INSTRUCTIONS TO FOLLOW - Report every line below that carries the word "python".

RAW DATA -
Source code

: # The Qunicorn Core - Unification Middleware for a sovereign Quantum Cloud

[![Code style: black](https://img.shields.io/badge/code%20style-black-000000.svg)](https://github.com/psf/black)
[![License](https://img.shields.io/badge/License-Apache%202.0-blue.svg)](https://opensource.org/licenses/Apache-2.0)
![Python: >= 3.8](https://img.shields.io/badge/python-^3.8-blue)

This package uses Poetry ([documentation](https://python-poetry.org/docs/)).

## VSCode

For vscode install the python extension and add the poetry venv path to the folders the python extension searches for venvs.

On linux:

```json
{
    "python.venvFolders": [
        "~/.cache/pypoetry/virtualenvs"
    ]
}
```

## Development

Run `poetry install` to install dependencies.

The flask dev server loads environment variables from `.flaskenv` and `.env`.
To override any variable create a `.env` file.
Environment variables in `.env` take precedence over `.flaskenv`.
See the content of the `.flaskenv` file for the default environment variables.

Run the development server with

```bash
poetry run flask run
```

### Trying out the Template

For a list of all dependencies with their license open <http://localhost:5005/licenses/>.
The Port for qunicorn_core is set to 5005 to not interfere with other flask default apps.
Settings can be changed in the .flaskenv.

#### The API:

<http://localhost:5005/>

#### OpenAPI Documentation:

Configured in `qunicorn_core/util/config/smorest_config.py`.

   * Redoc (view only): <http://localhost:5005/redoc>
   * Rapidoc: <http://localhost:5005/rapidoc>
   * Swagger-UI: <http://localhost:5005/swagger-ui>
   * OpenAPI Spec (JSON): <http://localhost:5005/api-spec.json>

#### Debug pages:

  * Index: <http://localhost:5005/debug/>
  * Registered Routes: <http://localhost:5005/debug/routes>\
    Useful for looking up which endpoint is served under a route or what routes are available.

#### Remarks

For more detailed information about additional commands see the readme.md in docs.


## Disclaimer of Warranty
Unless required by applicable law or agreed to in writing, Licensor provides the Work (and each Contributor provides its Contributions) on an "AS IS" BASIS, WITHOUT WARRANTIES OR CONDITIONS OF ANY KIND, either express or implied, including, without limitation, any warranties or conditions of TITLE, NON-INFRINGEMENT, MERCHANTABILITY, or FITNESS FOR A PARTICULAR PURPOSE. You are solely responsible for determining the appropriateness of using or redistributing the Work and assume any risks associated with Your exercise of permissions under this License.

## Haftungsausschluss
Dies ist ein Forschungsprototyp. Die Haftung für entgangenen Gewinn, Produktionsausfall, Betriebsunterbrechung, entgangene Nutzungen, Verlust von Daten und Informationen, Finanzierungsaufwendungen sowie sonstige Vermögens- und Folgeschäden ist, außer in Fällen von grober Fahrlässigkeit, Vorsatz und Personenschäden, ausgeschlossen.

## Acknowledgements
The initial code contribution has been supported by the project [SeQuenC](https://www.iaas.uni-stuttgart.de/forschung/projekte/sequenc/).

WRITTEN REPLY -
![Python: >= 3.8](https://img.shields.io/badge/python-^3.8-blue)
This package uses Poetry ([documentation](https://python-poetry.org/docs/)).
For vscode install the python extension and add the poetry venv path to the folders the python extension searches for venvs.
    "python.venvFolders": [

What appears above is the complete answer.